LE JOURNALISME ÉTAIT POUR MOI UN INSTRUMENT DE COMBAT
JEAN-PIERRE NDIAYE
Jean-Pierre Ndiaye a 78 ans. Mais à voir ses dreadlocks, certes entièrement blanchis, le bracelet fait de cauris qui entoure sa main droite, son torpédo et les manches de son pull over entortillées et dont le nœud tombe sur sa poitrine on lui donnerait l’âge d’un jeune homme. Sa poignée de main est vigoureuse et ses gros yeux embusqués derrière des lunettes correctrices ne cessent de frétiller. Que ce fut dur pour lui arracher cette interview ! Son agenda explose. A Dakar, Jean-Pierre Ndiaye passe ses journées à honorer mille et un rendez-vous avec des camarades de promotion, des parents et les membres de sa famille… politique et philosophique. La plupart de ses camarades de promotion au collège Sainte Marie de Hann mène quasiment une vie de reclus du fait de l’âge. Jean-Pierre Ndiaye lui est encore sur le terrain. Vous vous demandez, sans doute, si "Grand bi" comme l’appellent ses cadets de l’époque senghorienne, entretient encore la flamme idéologique maoïste. "On me pose partout cette question", reconnaît-il entre deux effluves de cigarette. Nous lui avons posé, nous aussi, à La Gazette, la même question.
Ami et complice intellectuel de Jean Paul Sartre, il est de ceux qui croient que "l’homme se fait en se faisant". Refusant la fatalité ou Amor Fati, Jean Pierre Ndiaye croit à la puissance de la volonté humaine. "Ay ndogal Yallah, non", avertit-il, l’index droit jouant le signe du refus. Et alors, comment explique-t-il ses retrouvailles avec Senghor ? Tout est parti d’un article à Jeune Afrique à la suite de la mort du jeune Omar Blondin Diop. Le papier "caresse" Senghor et foudroie les universitaires français qui étalent un lyrisme de gauche dans la presse hexagonale. Senghor, admiratif devant tant de courage, brise le rideau de fer.
Jean-Pierre Ndiaye venu à Dakar à l’invitation de Sununet, une association de la Diaspora sénégalaise, est rentré comme il était venu : toujours bien calé à Gauche. Relisons avec lui quelques pages de sa vie mouvementée.
Vous vivez depuis longtemps à étranger, cela fait combien d’années que vous êtes en France ?
Je suis arrivé en France en 1952 dans le même bateau que Manu Dibango.
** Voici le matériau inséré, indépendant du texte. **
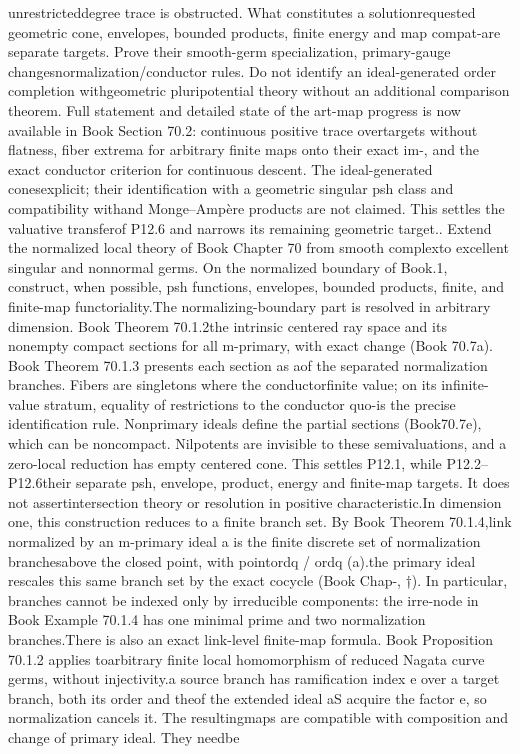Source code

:\documentclass[11pt]{article}
\begin{document}
\begin{GrantData}
{unrestricted\ncontinuous degree trace is obstructed.\n{}   What constitutes a solution\nThe requested geometric cone, envelopes, bounded products, ﬁnite energy and map compat-\nibility are separate targets. Prove their smooth-germ specialization, primary-gauge changes\nand normalization/conductor rules. Do not identify an ideal-generated order completion with\na geometric pluripotential theory without an additional comparison theorem.\n{}   Full statement and detailed state of the art\nFinite-map progress is now available in Book Section 70.2: continuous positive trace over\nnormal targets without ﬂatness, ﬁber extrema for arbitrary ﬁnite maps onto their exact im-\nages, and the exact conductor criterion for continuous descent. The ideal-generated cones\nare explicit; their identiﬁcation with a geometric singular psh class and compatibility with\nenvelopes and Monge–Ampère products are not claimed. This settles the valuative transfer\nlayer of P12.6 and narrows its remaining geometric target.\n{}\n{}. Extend the normalized local theory of Book Chapter 70 from smooth complex\ngerms to excellent singular and nonnormal germs. On the normalized boundary of Book.1, construct, when possible, psh functions, envelopes, bounded products, ﬁnite\nenergy, and ﬁnite-map functoriality.\n    The normalizing-boundary part is resolved in arbitrary dimension. Book Theorem 70.1.2\ngives the intrinsic centered ray space and its nonempty compact sections for all m-primary\nideals, with exact change (Book 70.7a). Book Theorem 70.1.3 presents each section as a\nquotient of the separated normalization branches. Fibers are singletons where the conductor\nhas ﬁnite value; on its inﬁnite-value stratum, equality of restrictions to the conductor quo-\ntient is the precise identiﬁcation rule. Nonprimary ideals deﬁne the partial sections (Book\n70.7e), which can be noncompact. Nilpotents are invisible to these semivaluations, and a zero-\ndimensional local reduction has empty centered cone. This settles P12.1, while P12.2–P12.6\nretain their separate psh, envelope, product, energy and ﬁnite-map targets. It does not assert\nan intersection theory or resolution in positive characteristic.\n    In dimension one, this construction reduces to a ﬁnite branch set. By Book Theorem 70.1.4,\nthe link normalized by an m-primary ideal a is the ﬁnite discrete set of normalization branches\nq above the closed point, with point\n\n                                         ordq / ordq (a).\n\nChanging the primary ideal rescales this same branch set by the exact cocycle (Book Chap-, †). In particular, branches cannot be indexed only by irreducible components: the irre-\nducible node in Book Example 70.1.4 has one minimal prime and two normalization branches.\n    There is also an exact link-level ﬁnite-map formula. Book Proposition 70.1.2 applies to\nan arbitrary ﬁnite local homomorphism of reduced Nagata curve germs, without injectivity.\nWhen a source branch has ramiﬁcation index e over a target branch, both its order and the\norder of the extended ideal aS acquire the factor e, so normalization cancels it. The resulting\nrestriction maps are compatible with composition and change of primary ideal. They need\nnot be }
\end{GrantData}
\end{document}
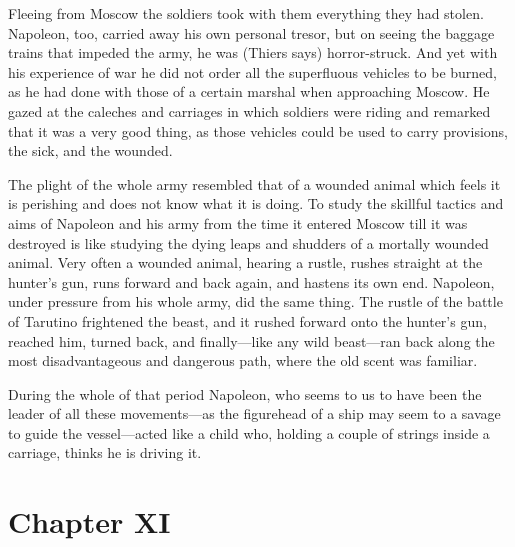 Fleeing from Moscow the soldiers took with them everything they
had stolen. Napoleon, too, carried away his own personal tresor,
but on seeing the baggage trains that impeded the army, he was
(Thiers says) horror-struck. And yet with his experience of war
he did not order all the superfluous vehicles to be burned, as he
had done with those of a certain marshal when approaching
Moscow. He gazed at the caleches and carriages in which soldiers
were riding and remarked that it was a very good thing, as those
vehicles could be used to carry provisions, the sick, and the
wounded.

The plight of the whole army resembled that of a wounded animal
which feels it is perishing and does not know what it is
doing. To study the skillful tactics and aims of Napoleon and his
army from the time it entered Moscow till it was destroyed is
like studying the dying leaps and shudders of a mortally wounded
animal. Very often a wounded animal, hearing a rustle, rushes
straight at the hunter's gun, runs forward and back again, and
hastens its own end. Napoleon, under pressure from his whole
army, did the same thing. The rustle of the battle of Tarutino
frightened the beast, and it rushed forward onto the hunter's
gun, reached him, turned back, and finally---like any wild
beast---ran back along the most disadvantageous and dangerous
path, where the old scent was familiar.

During the whole of that period Napoleon, who seems to us to have
been the leader of all these movements---as the figurehead of a
ship may seem to a savage to guide the vessel---acted like a
child who, holding a couple of strings inside a carriage, thinks
he is driving it.


\chapter*{Chapter XI} \ifaudio {}
\fi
A l’époque, le bateau s’arrêtait à Bordeaux et les étudiants se dispersaient dans les différentes universités françaises.
Vous aviez une bourse ?
Non j’y suis allé clandestinement. Je suis parti de Guinée où mon père était affecté comme chef comptable des Chargeurs, une compagnie maritime. C’était durant la guerre d’Indochine. Dans le bateau, la majorité des passagers étaient des soldats recrutés du Cameroun, du Congo Brazzaville, de la Côte d’Ivoire, de la Guinée, etc. De Conakry, le bateau a fait escale à Dakar où beaucoup de Sénégalais voulant s’engager dans l’armée française sont montés. Arrivé en France, je me suis installé chez mon cousin, Joseph Ndiaye, militant de la Fédération des étudiants d’Afrique noire francophone (Feanf).
Avez-vous continué vos études en France ?
Oui. J’ai fait mon secondaire à Toulouse, après je suis revenu à Dakar pour faire la troisième. Je me suis inscrit au Collège des Maristes parce qu’à l’époque nombre de Sénégalais ne pouvaient pas aller à Van Vollenhoven où il n’y avait presque que des Blancs. J’étais de la même promotion que les Faty Alioune, Cheikh Alioune Ndao (écrivain), Gallo Diop, Mamadou Ndoye, entre autres. Ils sont tous rentrés quand ils ont fini leurs études. Moi, j’ai préféré rester en France et prendre le courant révolutionnaire symbolisé par l’Algérie.
Vous avez fait le journalisme ?
Non je ne suis pas journaliste, après mes études de sociologie, j’ai travaillé à la statistique. Pour moi, le journalisme est un instrument de combat. C’est comme cela que j’ai négocié avec Bachir Ben Yahmed pour travailler dans son journal.
Quand avez-vous, justement, connu M. Ben Yahmed, directeur de Jeune Afrique ?
On s’est connus en 1961. C’était quand j’écrivais mon premier livre Enquête sur les étudiants noirs en France. Dans mes travaux, j’ai interrogé les étudiants africains des différentes cités universitaires françaises. J’ai fait deux fois le tour de la France pour aller à leur rencontre. Pour l’exploitation de l’enquête, j’avais recruté des étudiants et c’est là qu’on m’a recommandé d’aller voir Béchir Ben Yahmed pour qu’il me soutienne financièrement.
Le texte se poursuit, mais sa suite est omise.